Are Equity‐Promoting Paternity Leave Policies Associated With Higher Rates of Parenthood? By: Feldman, Karie; Gran, Brian. Family Relations. Oct2020, Vol. 69 Issue 4, p779-791. 13p.

Objective: This study aims to explore how equitable paternity leave policy may combine with other family policy to impact fertility levels.

Background: The decision to start a family is personal but takes place in the context of policies that vary in level of support. Although policies offering fathers paid leave from work are expected to promote gender equity and make family formation easier, these policies have been implemented with little evidence of effectiveness.

Method: This study uses fuzzy set qualitative comparative analysis to study data from the International Labour Organization, the World Bank, and the International Leave Network to compare policies systematically across 43 countries.

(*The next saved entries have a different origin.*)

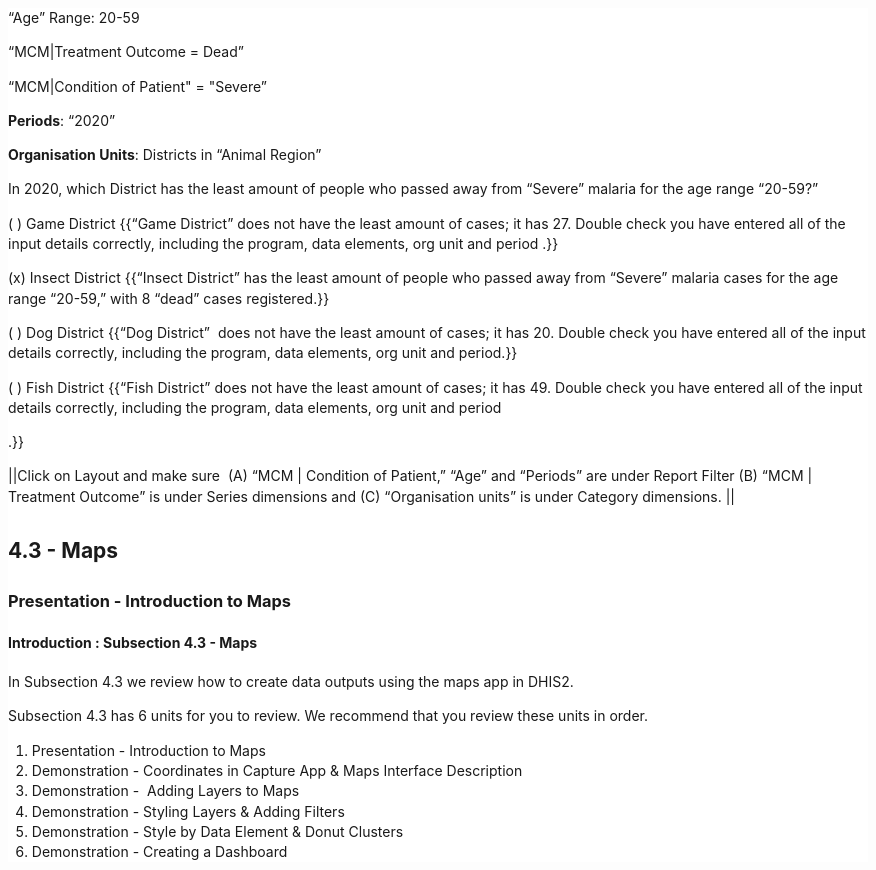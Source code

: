 “Age” Range: 20-59

“MCM|Treatment Outcome = Dead”

“MCM|Condition of Patient" = "Severe”

**Periods**: “2020”

**Organisation Units**: Districts in “Animal Region”

In 2020, which District has the least amount of people who passed
away from “Severe” malaria for the age range “20-59?”

( ) Game District {{“Game District” does not have the least amount of
cases; it has 27. Double check you have entered all of the input details
correctly, including the program, data elements, org unit and period .}}

(x) Insect District {{“Insect District” has the least amount of people
who passed away from “Severe” malaria cases for the age range “20-59,”
with 8 “dead” cases registered.}}

( ) Dog District {{“Dog District”  does not have the least amount of
cases; it has 20. Double check you have entered all of the input details
correctly, including the program, data elements, org unit and period.}}

( ) Fish District {{“Fish District” does not have the least amount of
cases; it has 49. Double check you have entered all of the input details
correctly, including the program, data elements, org unit and period

.}}

||Click on Layout and make sure  (A) “MCM | Condition of Patient,” “Age”
and “Periods” are under Report Filter (B) “MCM | Treatment Outcome” is
under Series dimensions and (C) “Organisation units” is under Category
dimensions. ||

## 4.3 - Maps

### Presentation - Introduction to Maps

#### Introduction : Subsection 4.3 - Maps

In Subsection 4.3 we review how to create data outputs using the maps
app in DHIS2.

Subsection 4.3 has 6 units for you to review. We recommend that you
review these units in order.

1. Presentation - Introduction to Maps
2. Demonstration - Coordinates in Capture App & Maps Interface
    Description
3. Demonstration -  Adding Layers to Maps
4. Demonstration - Styling Layers & Adding Filters
5. Demonstration - Style by Data Element & Donut Clusters
6. Demonstration - Creating a Dashboard
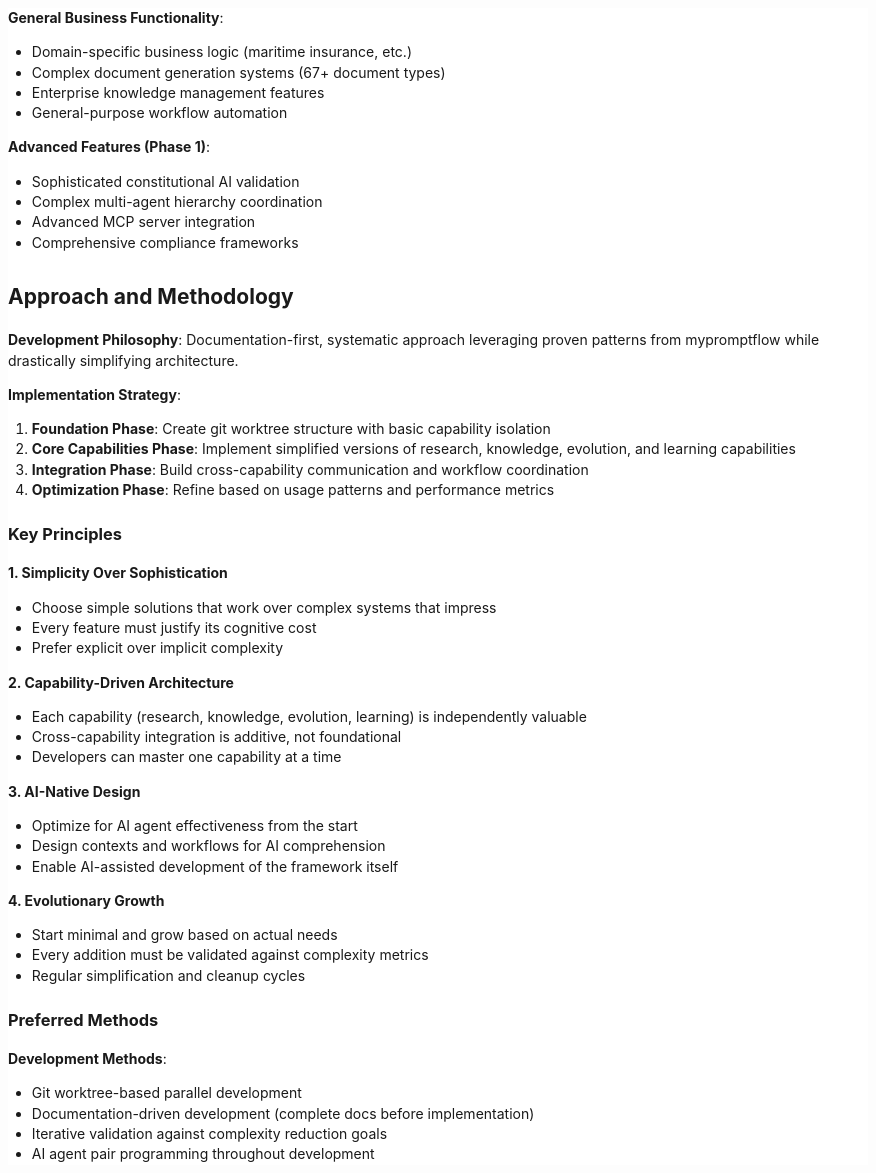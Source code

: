 **General Business Functionality**:
- Domain-specific business logic (maritime insurance, etc.)
- Complex document generation systems (67+ document types)
- Enterprise knowledge management features
- General-purpose workflow automation

**Advanced Features (Phase 1)**:
- Sophisticated constitutional AI validation
- Complex multi-agent hierarchy coordination
- Advanced MCP server integration
- Comprehensive compliance frameworks

## Approach and Methodology

**Development Philosophy**: Documentation-first, systematic approach leveraging proven patterns from mypromptflow while drastically simplifying architecture.

**Implementation Strategy**:
1. **Foundation Phase**: Create git worktree structure with basic capability isolation
2. **Core Capabilities Phase**: Implement simplified versions of research, knowledge, evolution, and learning capabilities
3. **Integration Phase**: Build cross-capability communication and workflow coordination
4. **Optimization Phase**: Refine based on usage patterns and performance metrics

### Key Principles

**1. Simplicity Over Sophistication**
- Choose simple solutions that work over complex systems that impress
- Every feature must justify its cognitive cost
- Prefer explicit over implicit complexity

**2. Capability-Driven Architecture**
- Each capability (research, knowledge, evolution, learning) is independently valuable
- Cross-capability integration is additive, not foundational
- Developers can master one capability at a time

**3. AI-Native Design**
- Optimize for AI agent effectiveness from the start
- Design contexts and workflows for AI comprehension
- Enable AI-assisted development of the framework itself

**4. Evolutionary Growth**
- Start minimal and grow based on actual needs
- Every addition must be validated against complexity metrics
- Regular simplification and cleanup cycles

### Preferred Methods

**Development Methods**:
- Git worktree-based parallel development
- Documentation-driven development (complete docs before implementation)
- Iterative validation against complexity reduction goals
- AI agent pair programming throughout development
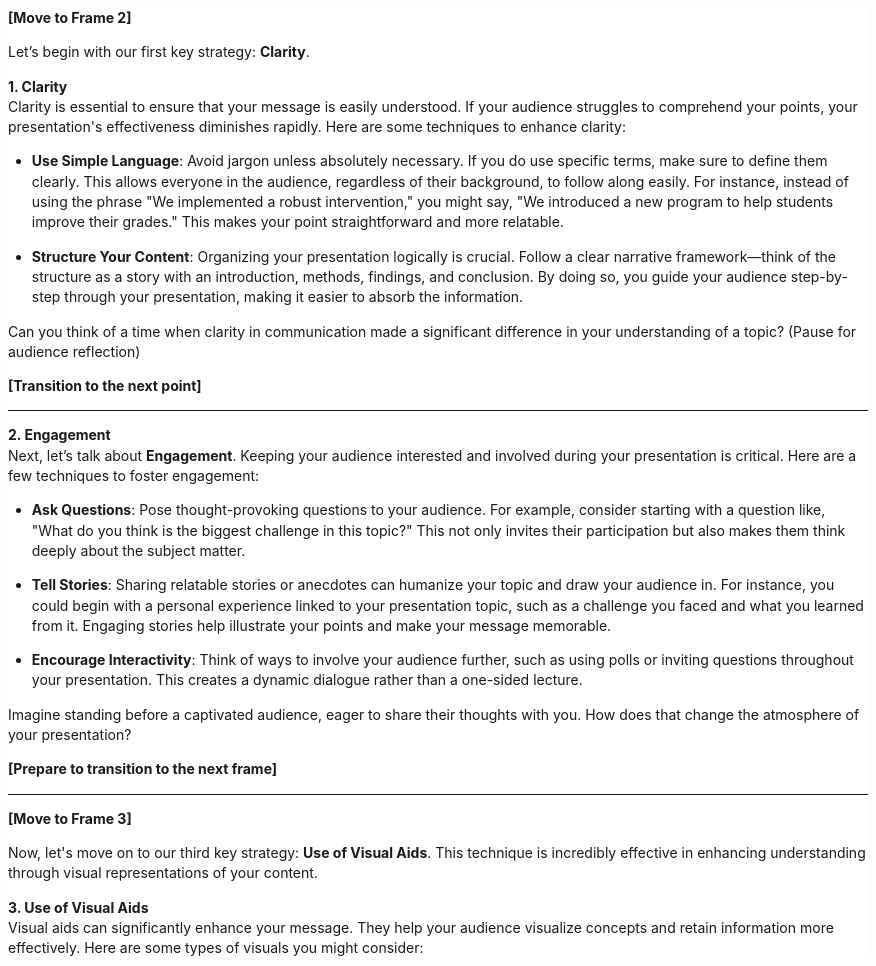 **[Move to Frame 2]**

Let’s begin with our first key strategy: **Clarity**.

**1. Clarity**  
Clarity is essential to ensure that your message is easily understood. If your audience struggles to comprehend your points, your presentation's effectiveness diminishes rapidly. Here are some techniques to enhance clarity:

- **Use Simple Language**: Avoid jargon unless absolutely necessary. If you do use specific terms, make sure to define them clearly. This allows everyone in the audience, regardless of their background, to follow along easily. For instance, instead of using the phrase "We implemented a robust intervention," you might say, "We introduced a new program to help students improve their grades." This makes your point straightforward and more relatable.

- **Structure Your Content**: Organizing your presentation logically is crucial. Follow a clear narrative framework—think of the structure as a story with an introduction, methods, findings, and conclusion. By doing so, you guide your audience step-by-step through your presentation, making it easier to absorb the information.

Can you think of a time when clarity in communication made a significant difference in your understanding of a topic? (Pause for audience reflection)

**[Transition to the next point]**

---

**2. Engagement**  
Next, let’s talk about **Engagement**. Keeping your audience interested and involved during your presentation is critical. Here are a few techniques to foster engagement:

- **Ask Questions**: Pose thought-provoking questions to your audience. For example, consider starting with a question like, "What do you think is the biggest challenge in this topic?" This not only invites their participation but also makes them think deeply about the subject matter.

- **Tell Stories**: Sharing relatable stories or anecdotes can humanize your topic and draw your audience in. For instance, you could begin with a personal experience linked to your presentation topic, such as a challenge you faced and what you learned from it. Engaging stories help illustrate your points and make your message memorable.

- **Encourage Interactivity**: Think of ways to involve your audience further, such as using polls or inviting questions throughout your presentation. This creates a dynamic dialogue rather than a one-sided lecture.

Imagine standing before a captivated audience, eager to share their thoughts with you. How does that change the atmosphere of your presentation? 

**[Prepare to transition to the next frame]**

---

**[Move to Frame 3]**

Now, let's move on to our third key strategy: **Use of Visual Aids**. This technique is incredibly effective in enhancing understanding through visual representations of your content.

**3. Use of Visual Aids**  
Visual aids can significantly enhance your message. They help your audience visualize concepts and retain information more effectively. Here are some types of visuals you might consider:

Results: Employing the paternity leave equity typology, evidence suggests that high increases in fertility are found in countries where paternity leave policies promote equity in combination with other factors, or in less affluent countries where women tend to start families later and experience less paid labor market participation.

Conclusion: This research suggests that a one‐size‐fits‐all approach may not promote fertility.

Implications: In addition to equity in parental leave, policymakers should consider a range of factors that affect parents, especially women’s participation in the workforce and age at first birth. Further research is needed to identify conditions in which equitable paternity leaves are most effective so policymakers can develop evidence‐based policies best suited to meeting their goals.